*EXERCISE PROMPT*: Copy every line of the records exactly, without including the images.

*EXERCISE DATA*:
╭──

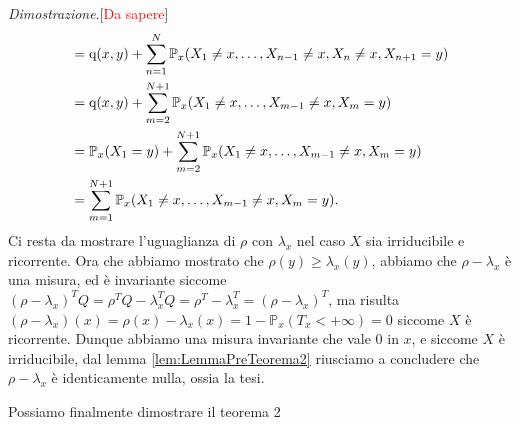 \documentclass[11pt]{book}
\makeatletter
\theoremstyle{Definizione}
\theoremstyle{TeoremaProposizioneLemmaCorollario}
\theoremstyle{OsservazioneNota}
\renewenvironment{proof}[1][\proofname]{\par
  \normalfont \topsep6\p@\@plus6\p@\relax
  \trivlist
  \item[\hskip\labelsep
        \itshape
    #1\@addpunct{.}]\ignorespaces
}{%
  \endtrivlist\@endpefalse
}
\renewcommand{\P}{\mathbb{P}}
\newcommand{\q}{\textup{q}}
\renewenvironment{proof}{\textsl{Dimostrazione}.}{}
\makeatother
\begin{document}
\begin{boxpro}
\begin{proof}[\textcolor{red}{Da sapere}]
\begin{align*}
&= \q(x,y) + \sum_{n = 1}^N \P_x(X_1 \neq x,\dots,X_{n-1} \neq x, X_n \neq x, X_{n+1} = y)\\
&= \q(x,y) + \sum_{m = 2}^{N+1} \P_x(X_1 \neq x,\dots,X_{m-1}\neq x, X_m = y)\\
&= \P_x(X_1 = y) + \sum_{m = 2}^{N+1} \P_x(X_1 \neq x,\dots,X_{m-1}\neq x, X_m = y)\\
&= \sum_{m = 1}^{N+1} \P_x(X_1 \neq x,\dots,X_{m-1}\neq x, X_m = y).
\end{align*}
Ci resta da mostrare l'uguaglianza di $\rho$ con $\lambda_x$ nel caso $X$ sia irriducibile e ricorrente. Ora che abbiamo mostrato che $\rho(y) \geq \lambda_x(y)$, abbiamo che $\rho-\lambda_x$ è una misura, ed è invariante siccome $(\rho-\lambda_x)^TQ = \rho^T Q - \lambda_x^TQ = \rho^T-\lambda_x^T = (\rho-\lambda_x)^T$, ma risulta $(\rho-\lambda_x)(x) = \rho(x)-\lambda_x(x) = 1-\P_x(T_x <+\infty) = 0$ siccome $X$ è ricorrente. Dunque abbiamo una misura invariante che vale $0$ in $x$, e siccome $X$ è irriducibile, dal lemma \ref{lem:LemmaPreTeorema2} riusciamo a concludere che $\rho-\lambda_x$ è identicamente nulla, ossia la tesi.
\end{proof}
\end{boxpro}
\noindent
Possiamo finalmente dimostrare il teorema 2
\end{document}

╰──

*FINISHED TASK*:
 \documentclass[11pt]{book}
\makeatletter
\theoremstyle{Definizione}
\theoremstyle{TeoremaProposizioneLemmaCorollario}
\theoremstyle{OsservazioneNota}
\renewenvironment{proof}[1][\proofname]{\par
  \normalfont \topsep6\p@\@plus6\p@\relax
  \trivlist
  \item[\hskip\labelsep
        \itshape
    #1\@addpunct{.}]\ignorespaces
}{%
  \endtrivlist\@endpefalse
}
\renewcommand{\P}{\mathbb{P}}
\newcommand{\q}{\textup{q}}
\renewenvironment{proof}{\textsl{Dimostrazione}.}{}
\makeatother
\begin{document}
\begin{boxpro}
\begin{proof}[\textcolor{red}{Da sapere}]
\begin{align*}
&= \q(x,y) + \sum_{n = 1}^N \P_x(X_1 \neq x,\dots,X_{n-1} \neq x, X_n \neq x, X_{n+1} = y)\\
&= \q(x,y) + \sum_{m = 2}^{N+1} \P_x(X_1 \neq x,\dots,X_{m-1}\neq x, X_m = y)\\
&= \P_x(X_1 = y) + \sum_{m = 2}^{N+1} \P_x(X_1 \neq x,\dots,X_{m-1}\neq x, X_m = y)\\
&= \sum_{m = 1}^{N+1} \P_x(X_1 \neq x,\dots,X_{m-1}\neq x, X_m = y).
\end{align*}
Ci resta da mostrare l'uguaglianza di $\rho$ con $\lambda_x$ nel caso $X$ sia irriducibile e ricorrente. Ora che abbiamo mostrato che $\rho(y) \geq \lambda_x(y)$, abbiamo che $\rho-\lambda_x$ è una misura, ed è invariante siccome $(\rho-\lambda_x)^TQ = \rho^T Q - \lambda_x^TQ = \rho^T-\lambda_x^T = (\rho-\lambda_x)^T$, ma risulta $(\rho-\lambda_x)(x) = \rho(x)-\lambda_x(x) = 1-\P_x(T_x <+\infty) = 0$ siccome $X$ è ricorrente. Dunque abbiamo una misura invariante che vale $0$ in $x$, e siccome $X$ è irriducibile, dal lemma \ref{lem:LemmaPreTeorema2} riusciamo a concludere che $\rho-\lambda_x$ è identicamente nulla, ossia la tesi.
\end{proof}
\end{boxpro}
\noindent
Possiamo finalmente dimostrare il teorema 2
\end{document}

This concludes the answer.